▶ TRY IT
Identify all lines in the listing that include the word "func", and copy them out.

RECORDS SUPPLIED Start Marker

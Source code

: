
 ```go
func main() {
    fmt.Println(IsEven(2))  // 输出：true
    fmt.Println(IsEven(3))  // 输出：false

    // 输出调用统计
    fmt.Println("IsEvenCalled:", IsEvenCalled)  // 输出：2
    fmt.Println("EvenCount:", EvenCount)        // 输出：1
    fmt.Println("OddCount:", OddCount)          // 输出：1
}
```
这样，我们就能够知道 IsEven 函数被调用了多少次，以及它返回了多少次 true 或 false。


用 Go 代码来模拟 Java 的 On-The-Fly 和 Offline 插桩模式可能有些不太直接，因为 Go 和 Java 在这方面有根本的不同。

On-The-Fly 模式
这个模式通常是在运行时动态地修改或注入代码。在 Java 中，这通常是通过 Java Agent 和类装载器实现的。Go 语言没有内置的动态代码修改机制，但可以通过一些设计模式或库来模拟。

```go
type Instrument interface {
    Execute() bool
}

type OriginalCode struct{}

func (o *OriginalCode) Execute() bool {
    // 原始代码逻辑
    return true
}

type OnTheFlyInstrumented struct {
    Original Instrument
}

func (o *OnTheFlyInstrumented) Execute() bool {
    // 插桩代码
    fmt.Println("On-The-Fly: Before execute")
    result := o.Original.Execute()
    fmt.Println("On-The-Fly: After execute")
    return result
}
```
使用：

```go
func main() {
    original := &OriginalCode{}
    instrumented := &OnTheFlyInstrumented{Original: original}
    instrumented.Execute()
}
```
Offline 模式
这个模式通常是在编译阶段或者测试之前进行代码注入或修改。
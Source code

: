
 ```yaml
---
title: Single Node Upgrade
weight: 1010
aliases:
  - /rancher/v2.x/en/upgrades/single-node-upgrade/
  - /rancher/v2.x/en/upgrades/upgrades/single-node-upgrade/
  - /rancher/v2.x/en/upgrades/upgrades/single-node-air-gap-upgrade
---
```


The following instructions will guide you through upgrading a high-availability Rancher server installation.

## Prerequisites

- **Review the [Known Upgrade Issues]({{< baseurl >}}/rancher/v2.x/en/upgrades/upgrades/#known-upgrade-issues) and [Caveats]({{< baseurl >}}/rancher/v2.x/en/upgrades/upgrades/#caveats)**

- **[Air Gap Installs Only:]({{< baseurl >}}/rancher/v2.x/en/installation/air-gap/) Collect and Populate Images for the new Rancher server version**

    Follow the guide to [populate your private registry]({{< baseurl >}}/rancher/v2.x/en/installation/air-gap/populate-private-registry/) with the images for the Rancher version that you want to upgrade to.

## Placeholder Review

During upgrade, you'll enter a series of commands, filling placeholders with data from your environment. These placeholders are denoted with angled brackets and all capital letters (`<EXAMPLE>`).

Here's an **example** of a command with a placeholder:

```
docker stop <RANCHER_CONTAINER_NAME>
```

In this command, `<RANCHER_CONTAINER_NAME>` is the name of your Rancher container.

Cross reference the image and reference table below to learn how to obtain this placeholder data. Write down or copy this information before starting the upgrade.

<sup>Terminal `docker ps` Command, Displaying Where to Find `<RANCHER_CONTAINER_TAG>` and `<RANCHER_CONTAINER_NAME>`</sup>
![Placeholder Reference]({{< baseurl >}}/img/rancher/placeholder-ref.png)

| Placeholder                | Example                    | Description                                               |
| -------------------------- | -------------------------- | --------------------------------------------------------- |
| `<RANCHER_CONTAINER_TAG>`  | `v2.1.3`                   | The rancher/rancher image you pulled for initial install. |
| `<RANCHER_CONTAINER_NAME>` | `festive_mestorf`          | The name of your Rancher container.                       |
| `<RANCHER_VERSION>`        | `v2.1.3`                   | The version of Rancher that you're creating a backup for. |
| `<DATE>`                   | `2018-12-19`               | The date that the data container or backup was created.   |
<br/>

RECORDS SUPPLIED End Marker
RECORDS SUPPLIED Start Marker

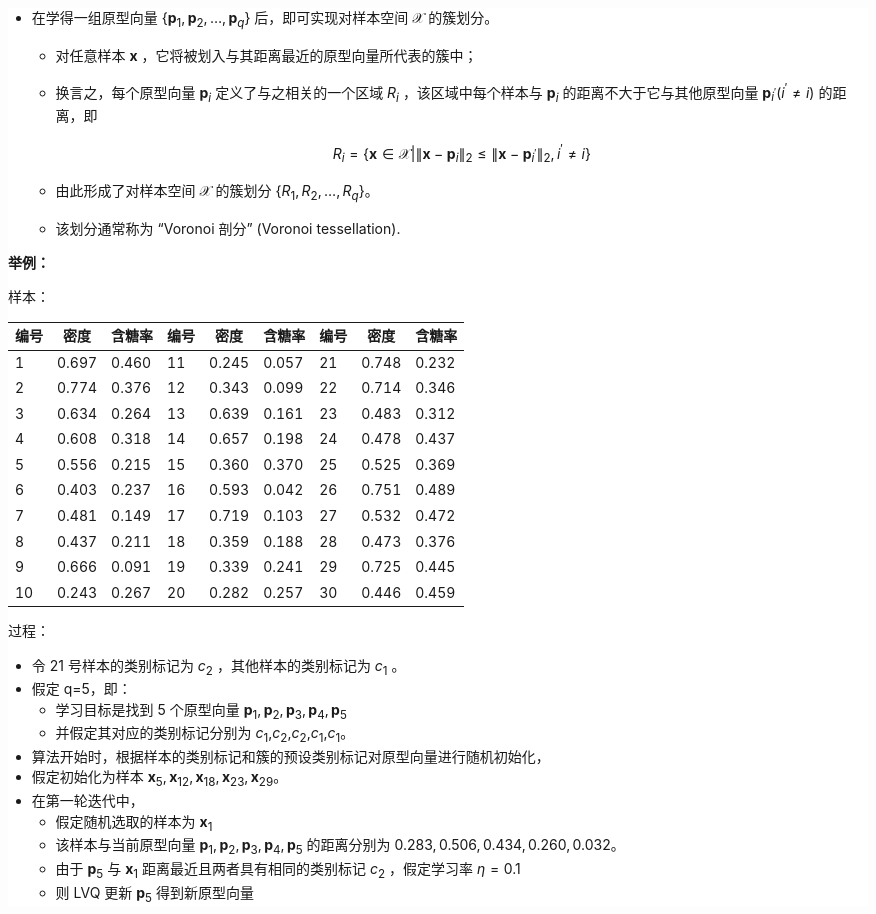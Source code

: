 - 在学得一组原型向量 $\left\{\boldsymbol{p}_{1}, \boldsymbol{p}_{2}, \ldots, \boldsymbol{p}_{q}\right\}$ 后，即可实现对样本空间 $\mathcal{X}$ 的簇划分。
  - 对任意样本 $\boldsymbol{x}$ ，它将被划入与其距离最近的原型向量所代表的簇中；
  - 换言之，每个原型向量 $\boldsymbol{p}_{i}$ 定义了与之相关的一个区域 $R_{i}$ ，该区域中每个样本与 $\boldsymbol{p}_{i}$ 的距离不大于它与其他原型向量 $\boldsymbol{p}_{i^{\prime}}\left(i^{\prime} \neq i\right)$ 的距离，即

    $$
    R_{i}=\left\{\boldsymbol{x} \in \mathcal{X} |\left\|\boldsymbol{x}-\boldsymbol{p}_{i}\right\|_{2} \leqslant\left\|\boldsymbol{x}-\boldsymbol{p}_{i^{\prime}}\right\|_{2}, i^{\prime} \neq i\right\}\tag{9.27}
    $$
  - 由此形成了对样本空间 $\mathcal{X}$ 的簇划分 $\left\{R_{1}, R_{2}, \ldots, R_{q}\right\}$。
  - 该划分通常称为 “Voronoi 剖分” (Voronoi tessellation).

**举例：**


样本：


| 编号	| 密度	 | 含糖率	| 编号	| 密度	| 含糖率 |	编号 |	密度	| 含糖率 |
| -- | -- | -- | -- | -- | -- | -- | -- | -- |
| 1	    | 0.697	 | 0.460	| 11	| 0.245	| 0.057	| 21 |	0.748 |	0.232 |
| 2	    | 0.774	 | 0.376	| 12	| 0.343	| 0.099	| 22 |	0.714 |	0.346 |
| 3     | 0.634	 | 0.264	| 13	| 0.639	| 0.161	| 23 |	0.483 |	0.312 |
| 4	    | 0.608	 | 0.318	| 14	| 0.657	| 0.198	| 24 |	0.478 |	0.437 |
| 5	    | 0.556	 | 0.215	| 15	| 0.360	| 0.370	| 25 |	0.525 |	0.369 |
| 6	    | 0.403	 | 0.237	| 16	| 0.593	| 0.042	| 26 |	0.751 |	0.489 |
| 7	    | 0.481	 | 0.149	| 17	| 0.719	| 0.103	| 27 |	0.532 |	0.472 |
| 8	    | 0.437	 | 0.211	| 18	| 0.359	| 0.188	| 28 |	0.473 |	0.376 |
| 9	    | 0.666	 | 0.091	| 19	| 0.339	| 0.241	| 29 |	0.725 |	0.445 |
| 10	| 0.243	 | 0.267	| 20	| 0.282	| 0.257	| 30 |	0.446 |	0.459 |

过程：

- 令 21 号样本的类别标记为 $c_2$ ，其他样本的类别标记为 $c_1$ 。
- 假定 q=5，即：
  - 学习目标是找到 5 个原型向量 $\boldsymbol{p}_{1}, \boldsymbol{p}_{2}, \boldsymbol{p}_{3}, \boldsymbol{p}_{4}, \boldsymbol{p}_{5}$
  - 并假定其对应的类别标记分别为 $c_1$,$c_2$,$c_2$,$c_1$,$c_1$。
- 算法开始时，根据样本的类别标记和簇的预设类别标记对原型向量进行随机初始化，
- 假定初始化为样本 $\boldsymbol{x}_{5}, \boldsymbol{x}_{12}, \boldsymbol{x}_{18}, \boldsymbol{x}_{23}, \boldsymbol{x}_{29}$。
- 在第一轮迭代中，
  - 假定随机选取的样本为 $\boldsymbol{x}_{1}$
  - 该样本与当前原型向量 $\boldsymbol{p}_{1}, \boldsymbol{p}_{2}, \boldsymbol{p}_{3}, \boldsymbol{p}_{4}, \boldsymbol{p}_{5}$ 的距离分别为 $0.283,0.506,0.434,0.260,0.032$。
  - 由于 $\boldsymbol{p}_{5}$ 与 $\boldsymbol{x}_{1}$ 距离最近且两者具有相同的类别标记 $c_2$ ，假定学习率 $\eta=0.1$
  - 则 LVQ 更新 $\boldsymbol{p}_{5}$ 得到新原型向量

RECORDS SUPPLIED End Marker
RECORDS SUPPLIED Start Marker

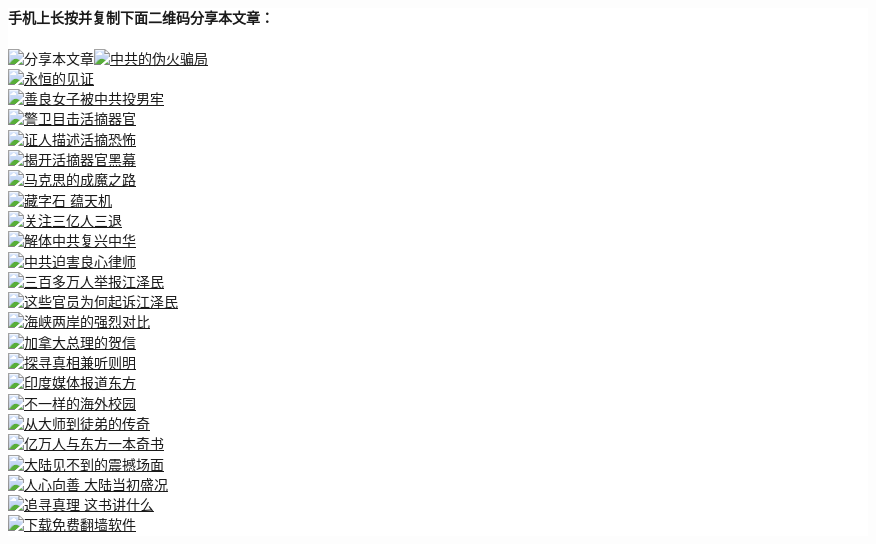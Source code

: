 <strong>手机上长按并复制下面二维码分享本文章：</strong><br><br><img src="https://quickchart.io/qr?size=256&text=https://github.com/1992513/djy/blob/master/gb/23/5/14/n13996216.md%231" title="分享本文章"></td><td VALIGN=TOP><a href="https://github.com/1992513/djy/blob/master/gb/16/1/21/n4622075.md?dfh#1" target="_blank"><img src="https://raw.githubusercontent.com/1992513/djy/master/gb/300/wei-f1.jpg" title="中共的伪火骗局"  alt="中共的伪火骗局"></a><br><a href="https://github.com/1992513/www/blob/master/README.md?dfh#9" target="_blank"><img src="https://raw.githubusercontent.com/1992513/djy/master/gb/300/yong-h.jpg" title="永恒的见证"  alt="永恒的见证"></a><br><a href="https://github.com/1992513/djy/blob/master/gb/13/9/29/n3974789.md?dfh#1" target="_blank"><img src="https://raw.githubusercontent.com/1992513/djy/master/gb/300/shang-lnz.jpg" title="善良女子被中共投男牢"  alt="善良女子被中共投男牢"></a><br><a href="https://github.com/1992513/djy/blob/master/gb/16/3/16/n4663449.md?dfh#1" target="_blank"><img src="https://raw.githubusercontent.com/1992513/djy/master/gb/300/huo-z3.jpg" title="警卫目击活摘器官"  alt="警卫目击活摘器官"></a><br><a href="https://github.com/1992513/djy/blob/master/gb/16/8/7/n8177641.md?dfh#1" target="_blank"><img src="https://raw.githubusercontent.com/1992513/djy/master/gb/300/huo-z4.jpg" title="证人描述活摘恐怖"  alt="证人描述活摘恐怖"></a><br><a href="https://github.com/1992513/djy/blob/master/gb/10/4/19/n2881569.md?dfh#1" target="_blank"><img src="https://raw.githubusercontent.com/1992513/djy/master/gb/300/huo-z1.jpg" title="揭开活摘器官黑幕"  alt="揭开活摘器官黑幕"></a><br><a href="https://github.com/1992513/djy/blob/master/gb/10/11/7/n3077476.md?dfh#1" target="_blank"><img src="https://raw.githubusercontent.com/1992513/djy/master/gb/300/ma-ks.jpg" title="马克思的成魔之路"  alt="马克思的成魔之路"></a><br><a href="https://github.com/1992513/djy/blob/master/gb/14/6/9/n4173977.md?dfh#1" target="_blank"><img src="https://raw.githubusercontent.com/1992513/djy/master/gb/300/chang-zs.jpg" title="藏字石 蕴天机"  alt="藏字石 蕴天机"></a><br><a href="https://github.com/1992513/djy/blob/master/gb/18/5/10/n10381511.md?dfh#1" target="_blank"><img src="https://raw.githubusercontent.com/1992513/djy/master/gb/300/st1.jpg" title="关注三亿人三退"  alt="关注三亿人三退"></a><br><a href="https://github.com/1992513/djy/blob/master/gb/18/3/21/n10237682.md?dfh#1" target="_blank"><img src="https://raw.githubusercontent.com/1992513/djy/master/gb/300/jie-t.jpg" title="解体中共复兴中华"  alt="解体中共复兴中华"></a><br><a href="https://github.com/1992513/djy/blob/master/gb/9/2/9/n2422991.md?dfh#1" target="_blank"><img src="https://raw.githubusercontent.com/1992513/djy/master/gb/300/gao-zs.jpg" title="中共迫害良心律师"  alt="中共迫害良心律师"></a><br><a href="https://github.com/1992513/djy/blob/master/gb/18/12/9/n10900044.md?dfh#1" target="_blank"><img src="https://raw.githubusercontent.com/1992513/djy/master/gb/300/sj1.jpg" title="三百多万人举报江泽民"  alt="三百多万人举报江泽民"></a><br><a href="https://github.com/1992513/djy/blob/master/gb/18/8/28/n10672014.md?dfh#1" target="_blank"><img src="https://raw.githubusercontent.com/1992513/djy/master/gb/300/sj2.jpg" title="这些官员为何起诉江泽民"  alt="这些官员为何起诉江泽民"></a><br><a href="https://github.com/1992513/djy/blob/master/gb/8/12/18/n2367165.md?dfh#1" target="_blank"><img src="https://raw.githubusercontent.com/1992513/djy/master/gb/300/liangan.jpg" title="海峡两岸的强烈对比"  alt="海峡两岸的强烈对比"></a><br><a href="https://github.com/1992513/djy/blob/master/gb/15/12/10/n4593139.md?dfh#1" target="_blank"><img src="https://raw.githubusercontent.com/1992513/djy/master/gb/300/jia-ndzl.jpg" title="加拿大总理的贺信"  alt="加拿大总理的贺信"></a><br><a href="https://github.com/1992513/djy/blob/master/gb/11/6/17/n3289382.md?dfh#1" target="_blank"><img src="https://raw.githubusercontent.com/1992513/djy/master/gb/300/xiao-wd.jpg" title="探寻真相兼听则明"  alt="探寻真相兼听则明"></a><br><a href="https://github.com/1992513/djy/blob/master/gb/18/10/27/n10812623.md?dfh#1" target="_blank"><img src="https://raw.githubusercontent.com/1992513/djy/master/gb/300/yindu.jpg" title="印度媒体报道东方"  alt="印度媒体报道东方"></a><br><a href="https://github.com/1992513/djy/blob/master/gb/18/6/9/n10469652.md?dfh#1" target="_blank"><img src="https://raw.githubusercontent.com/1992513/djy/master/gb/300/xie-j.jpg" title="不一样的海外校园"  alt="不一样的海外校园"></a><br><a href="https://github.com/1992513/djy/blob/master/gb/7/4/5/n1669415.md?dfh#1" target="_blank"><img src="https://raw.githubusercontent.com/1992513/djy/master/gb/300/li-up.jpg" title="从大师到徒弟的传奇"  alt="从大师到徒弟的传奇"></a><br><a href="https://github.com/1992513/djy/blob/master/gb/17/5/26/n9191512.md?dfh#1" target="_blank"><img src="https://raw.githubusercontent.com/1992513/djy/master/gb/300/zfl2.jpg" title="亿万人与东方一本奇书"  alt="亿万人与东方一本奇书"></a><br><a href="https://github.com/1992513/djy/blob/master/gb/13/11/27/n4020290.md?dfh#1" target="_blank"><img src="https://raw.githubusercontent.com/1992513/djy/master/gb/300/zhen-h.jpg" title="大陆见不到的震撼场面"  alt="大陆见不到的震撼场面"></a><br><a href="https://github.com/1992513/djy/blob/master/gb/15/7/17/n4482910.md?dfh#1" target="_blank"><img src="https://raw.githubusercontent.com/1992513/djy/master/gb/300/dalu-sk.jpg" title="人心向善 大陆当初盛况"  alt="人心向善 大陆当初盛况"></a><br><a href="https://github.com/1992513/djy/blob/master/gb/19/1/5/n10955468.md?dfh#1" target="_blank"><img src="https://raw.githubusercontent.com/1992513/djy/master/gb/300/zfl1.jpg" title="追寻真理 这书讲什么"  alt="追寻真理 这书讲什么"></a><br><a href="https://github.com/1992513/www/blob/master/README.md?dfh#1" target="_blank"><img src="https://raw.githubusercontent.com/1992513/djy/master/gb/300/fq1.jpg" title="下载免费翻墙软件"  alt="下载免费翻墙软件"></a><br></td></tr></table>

RECORDS SUPPLIED End Marker

▶ OUTPUT OF THE TASK
func main() {
func (o *OriginalCode) Execute() bool {
func (o *OnTheFlyInstrumented) Execute() bool {
func main() {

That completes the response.